Gli abitanti delle Canarie uniti nella lotta aperta contro le trivellazioni da quando, lo scorso marzo, il governo spagnolo, e in particolare il ministro dell’industria spagnolo José Manuel Soria López ha accordato alla multinazionale petrolifera Repsol prospezioni nei mari delle Canarie, che se riveleranno, come sembra la multinazionale sia convinta, un enorme giacimento petrolifero, si concretizzeranno in trivellazioni alla profondità di 1500 metri (la stessa della piattaforma Deepwater Horizon al centro del disastro petrolifero nel Golfo del Messico). Non solo: le trivellazioni saranno anche vicine alla costa delle isole, solo 25 km dalle spiagge di Lanzarote e 10 dalle spiagge di Fuerteventura. Per quale motivo le trivellazioni verrebbero effettuate così vicino? Poiché a 60 km dalla costa vi è la linea di divisione con le acque marocchine, e dato che il Marocco non si è detto per nulla favorevole al progetto la Repsol, e la Spagna, non possono allontanarsi troppo dalle coste delle Isole Canarie.
Il Cabildo, il consiglio politico delle isole, il governo regionale delle Canarie e tutta la popolazione delle isole è unita nella protesta nessuno, ma davvero nessuno vuole sentire parlare di trivellazioni. I responsabili del Cabildo di Fuerteventura hanno dichiarato:
Siamo contrari a questo progetto per due ragioni principali: i rischi ambientali in primis, ma anche per le possibili ricadute sul turismo. Queste isole vivono quasi esclusivamente di turismo, e un progetto del genere, con l’elevato rischio di incidenti che si porta appresso, potrebbe minare la principale fonte di reddito delle isole. È inspiegabile come un ministro nato su queste isole abbia potuto dare l’ok per un progetto di questo genere. Ma forse un motivo c’è: gli interessi della Repsol, grazie alla presenza di ex dirigenti e persone molto influenti all’interno del governo e dei ministeri, sono più importanti del futuro di un arcipelago.
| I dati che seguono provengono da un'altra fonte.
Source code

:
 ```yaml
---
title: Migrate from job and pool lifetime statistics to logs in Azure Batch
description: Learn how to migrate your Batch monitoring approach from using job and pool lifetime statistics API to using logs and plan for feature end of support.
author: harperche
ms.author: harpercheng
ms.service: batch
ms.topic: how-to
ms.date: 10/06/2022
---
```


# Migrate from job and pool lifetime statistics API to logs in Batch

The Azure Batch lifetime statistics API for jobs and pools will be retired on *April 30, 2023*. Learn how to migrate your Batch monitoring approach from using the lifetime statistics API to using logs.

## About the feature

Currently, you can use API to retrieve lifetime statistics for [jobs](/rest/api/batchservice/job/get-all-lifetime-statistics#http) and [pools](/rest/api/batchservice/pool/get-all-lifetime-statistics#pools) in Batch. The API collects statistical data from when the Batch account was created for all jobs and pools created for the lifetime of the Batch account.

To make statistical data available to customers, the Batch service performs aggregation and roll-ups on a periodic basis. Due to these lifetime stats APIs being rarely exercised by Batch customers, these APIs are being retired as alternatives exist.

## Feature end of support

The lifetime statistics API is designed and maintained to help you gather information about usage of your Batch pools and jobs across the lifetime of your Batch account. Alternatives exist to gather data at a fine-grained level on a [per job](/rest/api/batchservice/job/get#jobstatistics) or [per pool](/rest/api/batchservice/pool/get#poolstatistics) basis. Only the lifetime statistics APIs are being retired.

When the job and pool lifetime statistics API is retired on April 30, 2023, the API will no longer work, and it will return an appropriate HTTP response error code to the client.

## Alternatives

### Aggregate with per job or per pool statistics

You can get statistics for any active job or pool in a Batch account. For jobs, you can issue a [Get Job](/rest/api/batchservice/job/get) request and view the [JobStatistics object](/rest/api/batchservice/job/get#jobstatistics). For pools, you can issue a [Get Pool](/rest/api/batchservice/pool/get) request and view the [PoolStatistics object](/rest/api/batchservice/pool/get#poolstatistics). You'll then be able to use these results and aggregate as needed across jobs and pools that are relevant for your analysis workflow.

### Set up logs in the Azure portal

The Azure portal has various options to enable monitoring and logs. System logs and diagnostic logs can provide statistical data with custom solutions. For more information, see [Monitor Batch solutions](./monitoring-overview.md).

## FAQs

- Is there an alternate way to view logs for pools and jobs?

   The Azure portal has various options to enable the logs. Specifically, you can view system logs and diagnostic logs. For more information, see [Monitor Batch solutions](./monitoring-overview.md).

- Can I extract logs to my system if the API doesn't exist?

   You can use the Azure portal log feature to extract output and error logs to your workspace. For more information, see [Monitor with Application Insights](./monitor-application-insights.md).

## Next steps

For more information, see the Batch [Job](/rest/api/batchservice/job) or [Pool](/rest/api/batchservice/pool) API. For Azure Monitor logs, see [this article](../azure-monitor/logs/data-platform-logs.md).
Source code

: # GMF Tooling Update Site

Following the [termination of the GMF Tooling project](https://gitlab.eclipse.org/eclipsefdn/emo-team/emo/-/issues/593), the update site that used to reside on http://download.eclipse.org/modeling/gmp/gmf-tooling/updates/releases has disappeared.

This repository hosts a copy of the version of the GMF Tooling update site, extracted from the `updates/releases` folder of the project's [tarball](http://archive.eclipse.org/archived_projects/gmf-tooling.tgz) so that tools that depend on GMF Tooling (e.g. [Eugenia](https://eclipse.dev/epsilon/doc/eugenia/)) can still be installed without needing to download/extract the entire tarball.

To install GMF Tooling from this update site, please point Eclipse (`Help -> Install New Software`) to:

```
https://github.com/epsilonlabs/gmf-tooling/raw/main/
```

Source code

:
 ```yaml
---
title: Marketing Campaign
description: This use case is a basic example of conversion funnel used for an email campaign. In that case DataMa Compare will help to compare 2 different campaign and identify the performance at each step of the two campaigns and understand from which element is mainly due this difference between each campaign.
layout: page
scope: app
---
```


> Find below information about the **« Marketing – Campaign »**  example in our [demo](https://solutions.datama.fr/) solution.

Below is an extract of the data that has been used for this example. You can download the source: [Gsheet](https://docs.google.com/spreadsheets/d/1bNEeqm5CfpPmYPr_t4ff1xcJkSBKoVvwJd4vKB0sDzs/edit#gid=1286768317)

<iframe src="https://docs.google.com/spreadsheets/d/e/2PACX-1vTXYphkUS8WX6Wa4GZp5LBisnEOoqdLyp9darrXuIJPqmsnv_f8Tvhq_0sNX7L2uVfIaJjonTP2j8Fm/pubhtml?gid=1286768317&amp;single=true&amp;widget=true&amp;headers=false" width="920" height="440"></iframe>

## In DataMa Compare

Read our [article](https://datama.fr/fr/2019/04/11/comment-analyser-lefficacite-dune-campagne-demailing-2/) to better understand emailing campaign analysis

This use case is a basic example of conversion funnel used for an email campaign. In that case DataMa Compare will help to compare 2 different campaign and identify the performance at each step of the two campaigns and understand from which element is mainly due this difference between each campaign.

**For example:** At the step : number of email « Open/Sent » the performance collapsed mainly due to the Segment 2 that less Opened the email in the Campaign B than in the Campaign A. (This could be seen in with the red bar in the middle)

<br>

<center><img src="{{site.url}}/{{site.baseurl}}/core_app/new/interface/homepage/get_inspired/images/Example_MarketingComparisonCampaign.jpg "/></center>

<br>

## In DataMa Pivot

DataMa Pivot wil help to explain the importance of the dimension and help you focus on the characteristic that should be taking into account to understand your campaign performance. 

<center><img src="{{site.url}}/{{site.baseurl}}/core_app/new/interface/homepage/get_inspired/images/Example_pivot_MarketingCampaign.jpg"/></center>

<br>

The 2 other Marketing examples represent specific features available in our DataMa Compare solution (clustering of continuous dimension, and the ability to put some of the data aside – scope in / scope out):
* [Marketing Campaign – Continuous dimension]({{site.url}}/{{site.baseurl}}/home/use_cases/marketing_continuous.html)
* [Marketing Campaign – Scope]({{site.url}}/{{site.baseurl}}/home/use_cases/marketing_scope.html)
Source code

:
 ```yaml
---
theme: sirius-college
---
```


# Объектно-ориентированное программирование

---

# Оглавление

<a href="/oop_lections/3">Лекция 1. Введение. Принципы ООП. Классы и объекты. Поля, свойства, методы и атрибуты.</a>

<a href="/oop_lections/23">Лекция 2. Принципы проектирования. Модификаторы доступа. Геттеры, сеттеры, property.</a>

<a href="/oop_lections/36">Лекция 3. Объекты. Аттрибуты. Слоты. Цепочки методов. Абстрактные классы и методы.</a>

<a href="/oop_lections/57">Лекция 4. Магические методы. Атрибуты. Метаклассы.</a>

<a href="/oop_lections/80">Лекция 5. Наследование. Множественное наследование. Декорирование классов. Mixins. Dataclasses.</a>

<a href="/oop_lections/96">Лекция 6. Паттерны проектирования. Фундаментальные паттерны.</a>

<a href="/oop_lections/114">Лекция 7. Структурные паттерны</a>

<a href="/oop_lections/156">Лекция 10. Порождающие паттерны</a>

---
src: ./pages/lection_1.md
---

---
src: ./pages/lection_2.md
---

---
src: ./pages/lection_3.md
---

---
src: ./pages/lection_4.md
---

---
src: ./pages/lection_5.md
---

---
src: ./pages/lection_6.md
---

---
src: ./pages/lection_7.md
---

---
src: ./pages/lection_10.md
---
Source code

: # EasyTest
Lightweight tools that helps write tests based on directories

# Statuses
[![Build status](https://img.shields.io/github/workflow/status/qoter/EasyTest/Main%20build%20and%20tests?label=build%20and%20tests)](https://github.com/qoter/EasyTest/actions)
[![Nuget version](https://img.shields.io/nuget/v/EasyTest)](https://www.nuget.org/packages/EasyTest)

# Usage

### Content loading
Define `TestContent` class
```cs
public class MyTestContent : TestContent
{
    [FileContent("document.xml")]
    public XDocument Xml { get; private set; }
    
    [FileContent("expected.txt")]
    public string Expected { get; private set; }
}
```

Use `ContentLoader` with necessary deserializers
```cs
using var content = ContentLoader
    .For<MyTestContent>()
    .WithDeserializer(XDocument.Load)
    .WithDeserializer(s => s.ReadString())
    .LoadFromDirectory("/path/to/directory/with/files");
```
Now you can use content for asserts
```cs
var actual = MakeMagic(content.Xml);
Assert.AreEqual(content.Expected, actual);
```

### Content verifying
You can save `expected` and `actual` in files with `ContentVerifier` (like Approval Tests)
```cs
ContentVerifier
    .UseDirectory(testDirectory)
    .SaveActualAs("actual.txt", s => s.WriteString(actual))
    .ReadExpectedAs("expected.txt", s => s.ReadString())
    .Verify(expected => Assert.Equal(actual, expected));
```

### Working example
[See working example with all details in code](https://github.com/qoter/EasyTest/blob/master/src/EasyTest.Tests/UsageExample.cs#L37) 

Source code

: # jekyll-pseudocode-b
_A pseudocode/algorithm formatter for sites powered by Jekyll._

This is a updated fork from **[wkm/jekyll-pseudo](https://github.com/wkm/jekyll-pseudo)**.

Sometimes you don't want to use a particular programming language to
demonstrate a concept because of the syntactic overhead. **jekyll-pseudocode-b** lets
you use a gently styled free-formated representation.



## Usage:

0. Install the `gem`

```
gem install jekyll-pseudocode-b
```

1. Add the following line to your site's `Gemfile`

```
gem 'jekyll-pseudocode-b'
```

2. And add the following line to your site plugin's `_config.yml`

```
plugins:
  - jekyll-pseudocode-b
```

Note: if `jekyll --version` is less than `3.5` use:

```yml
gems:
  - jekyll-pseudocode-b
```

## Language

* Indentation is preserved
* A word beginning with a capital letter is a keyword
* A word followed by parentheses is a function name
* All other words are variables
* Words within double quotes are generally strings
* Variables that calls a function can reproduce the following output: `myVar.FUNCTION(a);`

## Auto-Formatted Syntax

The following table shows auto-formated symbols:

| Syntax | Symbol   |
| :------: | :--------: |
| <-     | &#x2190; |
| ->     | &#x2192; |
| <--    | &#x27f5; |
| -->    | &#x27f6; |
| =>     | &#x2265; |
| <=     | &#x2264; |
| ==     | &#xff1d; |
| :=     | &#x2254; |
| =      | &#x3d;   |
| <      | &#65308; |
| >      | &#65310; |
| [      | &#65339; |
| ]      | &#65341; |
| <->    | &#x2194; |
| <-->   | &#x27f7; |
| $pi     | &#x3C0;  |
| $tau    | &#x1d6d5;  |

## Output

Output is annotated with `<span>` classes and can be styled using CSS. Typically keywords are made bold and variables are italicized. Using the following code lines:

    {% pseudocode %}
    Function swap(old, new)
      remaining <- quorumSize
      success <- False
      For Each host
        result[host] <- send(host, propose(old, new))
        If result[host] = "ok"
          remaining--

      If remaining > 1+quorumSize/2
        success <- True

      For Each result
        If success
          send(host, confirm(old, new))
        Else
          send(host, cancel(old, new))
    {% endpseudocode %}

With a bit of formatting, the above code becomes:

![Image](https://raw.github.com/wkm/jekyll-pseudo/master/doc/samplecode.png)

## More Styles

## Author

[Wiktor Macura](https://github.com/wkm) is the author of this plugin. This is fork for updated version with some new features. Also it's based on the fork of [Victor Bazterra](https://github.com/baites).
La multinazionale Repsol ha dichiarato che gli impianti per le trivellazioni porterebbero, anche per i canarioti, dai 3 mila ai 5 mila posti di lavoro, ma la risposta piccata degli isolani è stata che praticamente nessuno del luogo ha competenze elevate in un simile settore. Insomma nelle Canarie è lotta aperta contro le trivellazioni, ma le proteste riusciranno davvero a scalfire l’intesa tra la Repsol e il governo spagnolo?